[Available data]:
==========

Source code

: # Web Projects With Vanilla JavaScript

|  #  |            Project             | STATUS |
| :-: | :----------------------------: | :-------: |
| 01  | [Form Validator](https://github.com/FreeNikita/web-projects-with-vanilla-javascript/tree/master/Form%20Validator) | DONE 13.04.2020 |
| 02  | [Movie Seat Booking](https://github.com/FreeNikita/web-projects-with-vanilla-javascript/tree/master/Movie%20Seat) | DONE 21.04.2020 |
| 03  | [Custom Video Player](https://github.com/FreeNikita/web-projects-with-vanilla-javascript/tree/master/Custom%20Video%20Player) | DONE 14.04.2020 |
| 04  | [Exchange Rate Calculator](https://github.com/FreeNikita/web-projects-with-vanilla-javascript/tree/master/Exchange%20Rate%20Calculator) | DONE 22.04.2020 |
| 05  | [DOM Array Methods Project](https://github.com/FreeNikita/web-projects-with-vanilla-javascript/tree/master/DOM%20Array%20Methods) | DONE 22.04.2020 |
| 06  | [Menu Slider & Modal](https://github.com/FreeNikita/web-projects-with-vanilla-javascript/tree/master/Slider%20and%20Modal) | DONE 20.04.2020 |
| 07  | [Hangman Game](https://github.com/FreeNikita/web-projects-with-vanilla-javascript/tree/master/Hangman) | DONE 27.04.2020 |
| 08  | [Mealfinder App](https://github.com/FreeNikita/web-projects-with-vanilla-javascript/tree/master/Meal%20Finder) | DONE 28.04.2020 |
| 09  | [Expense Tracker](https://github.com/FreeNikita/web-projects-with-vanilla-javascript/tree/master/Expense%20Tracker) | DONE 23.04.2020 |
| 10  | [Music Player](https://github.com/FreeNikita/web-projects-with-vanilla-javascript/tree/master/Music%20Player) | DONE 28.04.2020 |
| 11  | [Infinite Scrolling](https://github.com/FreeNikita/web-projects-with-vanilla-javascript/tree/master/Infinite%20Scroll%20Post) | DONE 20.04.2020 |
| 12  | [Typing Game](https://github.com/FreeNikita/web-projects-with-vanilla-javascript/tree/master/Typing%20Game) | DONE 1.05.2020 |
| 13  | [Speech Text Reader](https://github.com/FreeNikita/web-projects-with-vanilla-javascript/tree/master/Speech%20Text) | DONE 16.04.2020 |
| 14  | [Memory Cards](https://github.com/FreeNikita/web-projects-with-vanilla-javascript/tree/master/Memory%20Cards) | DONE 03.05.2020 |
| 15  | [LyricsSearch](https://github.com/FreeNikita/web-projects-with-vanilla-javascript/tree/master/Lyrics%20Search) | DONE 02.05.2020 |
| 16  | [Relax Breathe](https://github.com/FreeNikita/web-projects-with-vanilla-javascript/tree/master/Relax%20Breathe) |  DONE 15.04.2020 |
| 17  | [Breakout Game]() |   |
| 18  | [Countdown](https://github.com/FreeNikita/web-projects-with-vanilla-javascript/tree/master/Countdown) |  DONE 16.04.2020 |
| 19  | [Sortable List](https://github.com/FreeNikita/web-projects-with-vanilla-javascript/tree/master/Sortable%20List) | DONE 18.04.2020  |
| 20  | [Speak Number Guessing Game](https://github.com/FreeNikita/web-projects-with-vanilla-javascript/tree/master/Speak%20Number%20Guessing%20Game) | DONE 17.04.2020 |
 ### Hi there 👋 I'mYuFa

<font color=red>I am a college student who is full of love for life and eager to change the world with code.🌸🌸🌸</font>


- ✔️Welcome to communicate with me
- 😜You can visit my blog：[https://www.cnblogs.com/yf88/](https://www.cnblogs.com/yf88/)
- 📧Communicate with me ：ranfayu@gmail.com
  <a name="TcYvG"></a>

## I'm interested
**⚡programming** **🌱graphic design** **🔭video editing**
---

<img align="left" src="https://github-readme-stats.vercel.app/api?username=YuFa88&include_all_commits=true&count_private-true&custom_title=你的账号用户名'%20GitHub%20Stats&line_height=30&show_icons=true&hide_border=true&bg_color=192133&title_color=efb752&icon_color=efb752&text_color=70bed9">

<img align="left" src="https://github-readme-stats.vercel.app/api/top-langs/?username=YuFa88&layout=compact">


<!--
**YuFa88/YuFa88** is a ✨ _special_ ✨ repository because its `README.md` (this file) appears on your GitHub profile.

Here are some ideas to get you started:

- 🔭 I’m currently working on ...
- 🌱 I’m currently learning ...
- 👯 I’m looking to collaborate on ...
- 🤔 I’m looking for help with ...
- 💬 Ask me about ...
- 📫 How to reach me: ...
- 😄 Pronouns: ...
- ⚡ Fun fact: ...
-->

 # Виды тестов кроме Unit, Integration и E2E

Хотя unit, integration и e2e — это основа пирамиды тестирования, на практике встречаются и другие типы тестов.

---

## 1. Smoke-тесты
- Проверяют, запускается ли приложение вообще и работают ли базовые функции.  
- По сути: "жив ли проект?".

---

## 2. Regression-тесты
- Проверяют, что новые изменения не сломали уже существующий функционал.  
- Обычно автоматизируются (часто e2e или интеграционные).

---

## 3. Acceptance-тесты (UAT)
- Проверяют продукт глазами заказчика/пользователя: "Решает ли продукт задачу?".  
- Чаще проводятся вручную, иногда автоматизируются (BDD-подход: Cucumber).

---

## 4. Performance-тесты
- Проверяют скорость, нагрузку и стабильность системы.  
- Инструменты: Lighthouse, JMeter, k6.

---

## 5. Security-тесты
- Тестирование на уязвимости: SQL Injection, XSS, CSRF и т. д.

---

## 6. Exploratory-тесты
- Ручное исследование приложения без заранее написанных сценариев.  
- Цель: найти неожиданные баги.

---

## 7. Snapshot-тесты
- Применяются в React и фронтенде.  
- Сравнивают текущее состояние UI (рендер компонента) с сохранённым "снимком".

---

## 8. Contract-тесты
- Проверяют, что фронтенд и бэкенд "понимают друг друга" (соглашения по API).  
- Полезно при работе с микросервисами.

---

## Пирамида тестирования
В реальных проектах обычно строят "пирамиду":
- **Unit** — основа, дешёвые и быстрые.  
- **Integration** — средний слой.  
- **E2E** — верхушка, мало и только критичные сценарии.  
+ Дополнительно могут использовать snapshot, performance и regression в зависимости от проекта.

==========

[What to produce]: Nothing beyond the line containing "DONE 13.04.2020 |" is to be output; the lines above, from the first one onward to that line, are to be transcribed exactly.

[The answer]:
Source code

: # Web Projects With Vanilla JavaScript

|  #  |            Project             | STATUS |
| :-: | :----------------------------: | :-------: |
| 01  | [Form Validator](https://github.com/FreeNikita/web-projects-with-vanilla-javascript/tree/master/Form%20Validator) | DONE 13.04.2020 |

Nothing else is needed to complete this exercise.